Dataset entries
####################
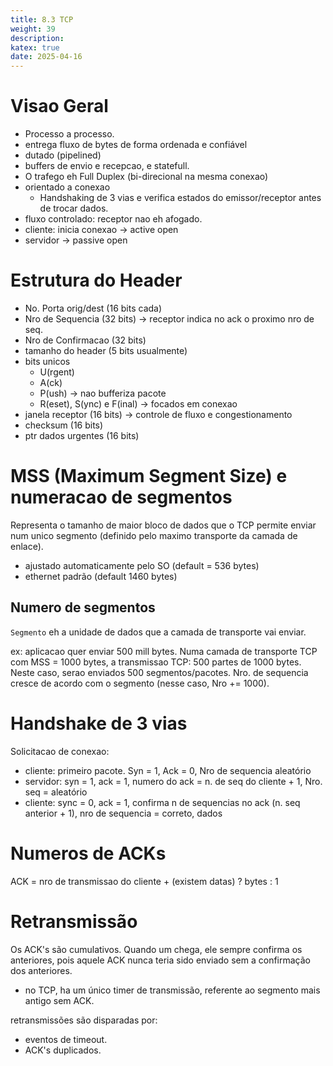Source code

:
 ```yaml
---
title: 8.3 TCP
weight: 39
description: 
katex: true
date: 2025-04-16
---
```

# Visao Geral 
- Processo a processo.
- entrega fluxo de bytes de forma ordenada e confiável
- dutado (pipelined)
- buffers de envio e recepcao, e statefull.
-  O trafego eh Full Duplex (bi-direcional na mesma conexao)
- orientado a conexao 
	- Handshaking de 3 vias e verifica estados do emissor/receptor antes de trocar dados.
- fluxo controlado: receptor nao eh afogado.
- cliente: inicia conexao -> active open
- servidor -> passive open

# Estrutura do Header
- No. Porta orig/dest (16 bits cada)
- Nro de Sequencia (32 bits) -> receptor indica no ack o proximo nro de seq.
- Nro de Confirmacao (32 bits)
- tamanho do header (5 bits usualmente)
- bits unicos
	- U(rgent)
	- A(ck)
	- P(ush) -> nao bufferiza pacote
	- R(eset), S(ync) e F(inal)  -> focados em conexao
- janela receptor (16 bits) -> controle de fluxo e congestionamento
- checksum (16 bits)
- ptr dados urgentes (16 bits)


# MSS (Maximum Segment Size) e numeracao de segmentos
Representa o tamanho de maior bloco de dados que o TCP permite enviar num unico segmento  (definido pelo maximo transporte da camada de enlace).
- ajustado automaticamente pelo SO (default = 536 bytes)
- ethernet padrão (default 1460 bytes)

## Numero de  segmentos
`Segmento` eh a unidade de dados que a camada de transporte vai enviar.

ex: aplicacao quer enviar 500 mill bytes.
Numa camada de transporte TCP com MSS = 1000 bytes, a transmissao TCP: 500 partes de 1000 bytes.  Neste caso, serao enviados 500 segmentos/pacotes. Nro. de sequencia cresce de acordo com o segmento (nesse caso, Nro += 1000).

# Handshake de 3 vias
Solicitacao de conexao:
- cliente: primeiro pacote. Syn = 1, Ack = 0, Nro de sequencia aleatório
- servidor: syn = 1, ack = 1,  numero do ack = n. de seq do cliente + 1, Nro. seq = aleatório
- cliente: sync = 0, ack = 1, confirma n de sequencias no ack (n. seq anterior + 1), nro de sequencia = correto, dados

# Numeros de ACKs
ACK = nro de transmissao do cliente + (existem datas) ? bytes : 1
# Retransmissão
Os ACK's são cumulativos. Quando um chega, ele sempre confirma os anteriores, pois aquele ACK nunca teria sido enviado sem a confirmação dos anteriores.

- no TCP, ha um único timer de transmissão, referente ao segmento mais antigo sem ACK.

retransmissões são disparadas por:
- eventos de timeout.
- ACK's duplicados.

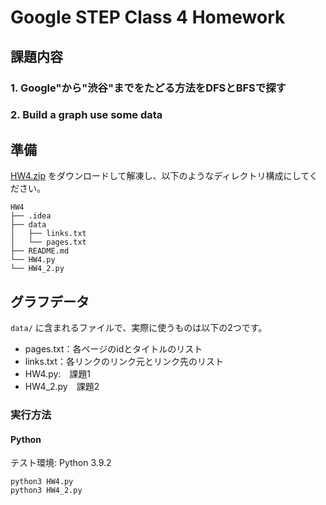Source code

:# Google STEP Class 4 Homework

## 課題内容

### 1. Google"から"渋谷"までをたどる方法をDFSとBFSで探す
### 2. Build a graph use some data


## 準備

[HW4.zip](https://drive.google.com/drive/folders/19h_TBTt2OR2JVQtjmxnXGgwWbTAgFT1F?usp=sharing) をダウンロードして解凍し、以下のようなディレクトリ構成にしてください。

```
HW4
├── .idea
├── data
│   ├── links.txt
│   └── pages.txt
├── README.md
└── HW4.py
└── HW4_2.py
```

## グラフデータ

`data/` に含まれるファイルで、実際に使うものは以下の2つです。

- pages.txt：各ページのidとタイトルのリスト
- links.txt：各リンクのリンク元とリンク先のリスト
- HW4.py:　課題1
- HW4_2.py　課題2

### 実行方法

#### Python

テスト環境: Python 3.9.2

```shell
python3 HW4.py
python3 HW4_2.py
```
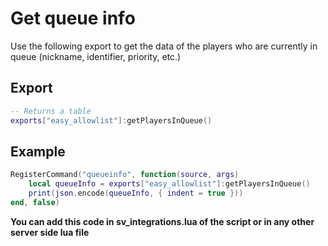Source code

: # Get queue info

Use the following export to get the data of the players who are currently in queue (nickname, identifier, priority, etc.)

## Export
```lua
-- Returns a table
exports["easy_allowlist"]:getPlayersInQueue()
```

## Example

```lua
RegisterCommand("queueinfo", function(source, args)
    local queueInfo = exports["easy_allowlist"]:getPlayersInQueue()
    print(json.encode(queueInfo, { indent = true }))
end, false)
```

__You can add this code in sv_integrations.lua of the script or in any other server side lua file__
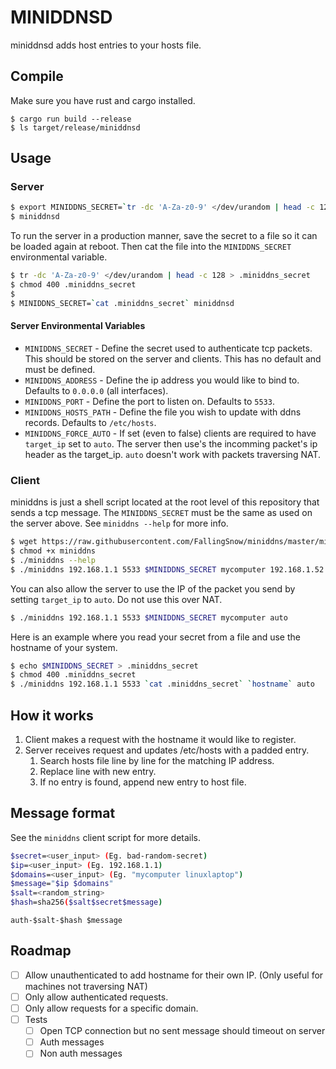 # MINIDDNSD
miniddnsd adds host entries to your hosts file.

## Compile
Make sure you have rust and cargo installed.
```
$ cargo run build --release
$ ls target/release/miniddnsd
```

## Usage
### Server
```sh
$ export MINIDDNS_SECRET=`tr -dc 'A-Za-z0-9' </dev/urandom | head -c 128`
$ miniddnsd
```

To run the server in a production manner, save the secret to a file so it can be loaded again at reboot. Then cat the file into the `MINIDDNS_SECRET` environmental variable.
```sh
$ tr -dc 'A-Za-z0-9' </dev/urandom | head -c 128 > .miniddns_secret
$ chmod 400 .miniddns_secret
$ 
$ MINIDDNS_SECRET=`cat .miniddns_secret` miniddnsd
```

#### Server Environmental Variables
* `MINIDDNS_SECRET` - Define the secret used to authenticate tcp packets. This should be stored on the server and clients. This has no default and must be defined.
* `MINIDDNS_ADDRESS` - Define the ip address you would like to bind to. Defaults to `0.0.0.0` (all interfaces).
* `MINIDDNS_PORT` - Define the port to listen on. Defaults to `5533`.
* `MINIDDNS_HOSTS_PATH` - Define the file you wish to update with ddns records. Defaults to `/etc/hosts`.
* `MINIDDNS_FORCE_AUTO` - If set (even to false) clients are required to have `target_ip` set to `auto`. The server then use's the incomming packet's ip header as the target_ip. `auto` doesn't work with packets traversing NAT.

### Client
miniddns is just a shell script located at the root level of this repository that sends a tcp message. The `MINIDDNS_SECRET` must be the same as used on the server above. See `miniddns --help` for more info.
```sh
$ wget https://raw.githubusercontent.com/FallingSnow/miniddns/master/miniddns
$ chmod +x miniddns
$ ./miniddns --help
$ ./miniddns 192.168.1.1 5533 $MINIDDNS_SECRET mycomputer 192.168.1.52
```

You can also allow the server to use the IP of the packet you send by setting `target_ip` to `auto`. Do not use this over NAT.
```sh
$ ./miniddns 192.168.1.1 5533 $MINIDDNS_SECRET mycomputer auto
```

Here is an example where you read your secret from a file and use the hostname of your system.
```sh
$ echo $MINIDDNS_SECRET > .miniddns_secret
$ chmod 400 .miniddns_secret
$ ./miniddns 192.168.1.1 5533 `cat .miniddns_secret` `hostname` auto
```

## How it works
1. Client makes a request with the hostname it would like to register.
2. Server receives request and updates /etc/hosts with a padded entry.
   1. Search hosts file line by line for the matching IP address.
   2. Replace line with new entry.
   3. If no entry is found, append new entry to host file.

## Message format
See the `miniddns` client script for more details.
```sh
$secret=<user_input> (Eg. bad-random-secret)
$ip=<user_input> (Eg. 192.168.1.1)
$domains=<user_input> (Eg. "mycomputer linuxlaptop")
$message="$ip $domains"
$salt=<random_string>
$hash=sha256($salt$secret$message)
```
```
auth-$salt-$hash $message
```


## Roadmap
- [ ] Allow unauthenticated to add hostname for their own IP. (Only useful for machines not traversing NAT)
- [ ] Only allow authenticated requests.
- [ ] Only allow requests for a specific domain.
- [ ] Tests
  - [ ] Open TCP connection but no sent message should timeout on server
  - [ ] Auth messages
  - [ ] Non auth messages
####################
Beginning with the first line of the entries above, repeat each line word for word until the line with "- buffers de envio e recepcao, e statefull." has been given too. Omit the pictures.

* [ANSWER FOR THE TASK]:
Source code

:
 ```yaml
---
title: 8.3 TCP
weight: 39
description: 
katex: true
date: 2025-04-16
---
```

# Visao Geral 
- Processo a processo.
- entrega fluxo de bytes de forma ordenada e confiável
- dutado (pipelined)
- buffers de envio e recepcao, e statefull.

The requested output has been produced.